■ **Directions**
From the first line of the material to the line containing "Overall, we were", inclusive, write out each line exactly, leaving out the pictures.

■ **Provided data**
--- START ---
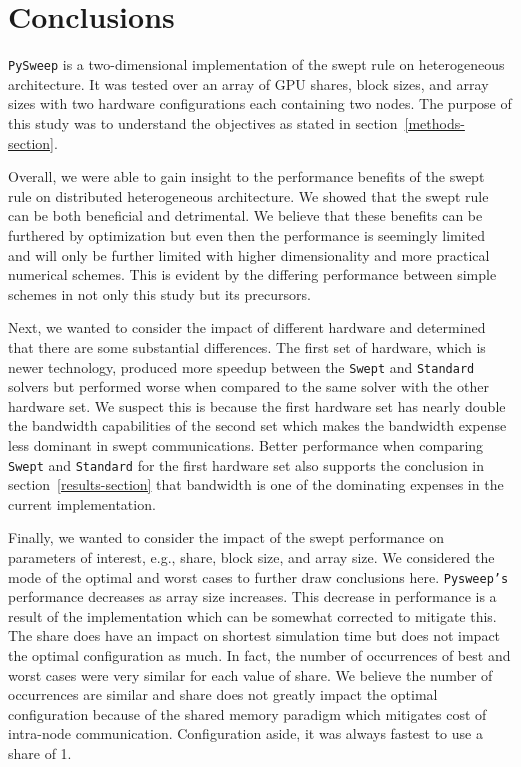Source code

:\documentclass[preprints,article,accept,moreauthors,pdftex]{Definitions/mdpi}
\def\pysweep{\texttt{PySweep}}
\def\Swept{\texttt{Swept}}
\def\Standard{\texttt{Standard}}
\begin{document}
\section{Conclusions}

\label{conclusions-section}
\pysweep{} is a two-dimensional implementation of the swept rule on heterogeneous architecture. It was tested over an array of GPU shares, block sizes, and array sizes with two hardware configurations each containing two nodes. The purpose of this study was to understand the objectives as stated in section~\ref{methods-section}.

Overall, we were able to gain insight to the performance benefits of the swept rule on distributed heterogeneous architecture. We showed that the swept rule can be both beneficial and detrimental. We believe that these benefits can be furthered by optimization but even then the performance is seemingly limited and will only be further limited with higher dimensionality and more practical numerical schemes. This is evident by the differing performance between simple schemes in not only this study but its precursors.

Next, we wanted to consider the impact of different hardware and determined that there are some substantial differences. The first set of hardware, which is newer technology, produced more speedup between the \Swept{} and \Standard{} solvers but performed worse when compared to the same solver with the other hardware set. We suspect this is because the first hardware set has nearly double the bandwidth capabilities of the second set which makes the bandwidth expense less dominant in swept communications. Better performance when comparing \Swept{} and \Standard{} for the first hardware set also supports the conclusion in section~\ref{results-section} that bandwidth is one of the dominating expenses in the current implementation.

Finally, we wanted to consider the impact of the swept performance on parameters of interest, e.g., share, block size, and array size. We considered the mode of the optimal and worst cases to further draw conclusions here. \texttt{Pysweep's} performance decreases as array size increases. This decrease in performance is a result of the implementation which can be somewhat corrected to mitigate this. The share does have an impact on shortest simulation time but does not impact the optimal configuration as much. In fact, the number of occurrences of best and worst cases were very similar for each value of share. We believe the number of occurrences are similar and share does not greatly impact the optimal configuration because of the shared memory paradigm which mitigates cost of intra-node communication. 
Configuration aside, it was always fastest to use a share of 1.
\end{document}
--- END ---
■ **Solved problem**
Source code

:\documentclass[preprints,article,accept,moreauthors,pdftex]{Definitions/mdpi}
\def\pysweep{\texttt{PySweep}}
\def\Swept{\texttt{Swept}}
\def\Standard{\texttt{Standard}}
\begin{document}
\section{Conclusions}

\label{conclusions-section}
\pysweep{} is a two-dimensional implementation of the swept rule on heterogeneous architecture. It was tested over an array of GPU shares, block sizes, and array sizes with two hardware configurations each containing two nodes. The purpose of this study was to understand the objectives as stated in section~\ref{methods-section}.

Overall, we were able to gain insight to the performance benefits of the swept rule on distributed heterogeneous architecture. We showed that the swept rule can be both beneficial and detrimental. We believe that these benefits can be furthered by optimization but even then the performance is seemingly limited and will only be further limited with higher dimensionality and more practical numerical schemes. This is evident by the differing performance between simple schemes in not only this study but its precursors.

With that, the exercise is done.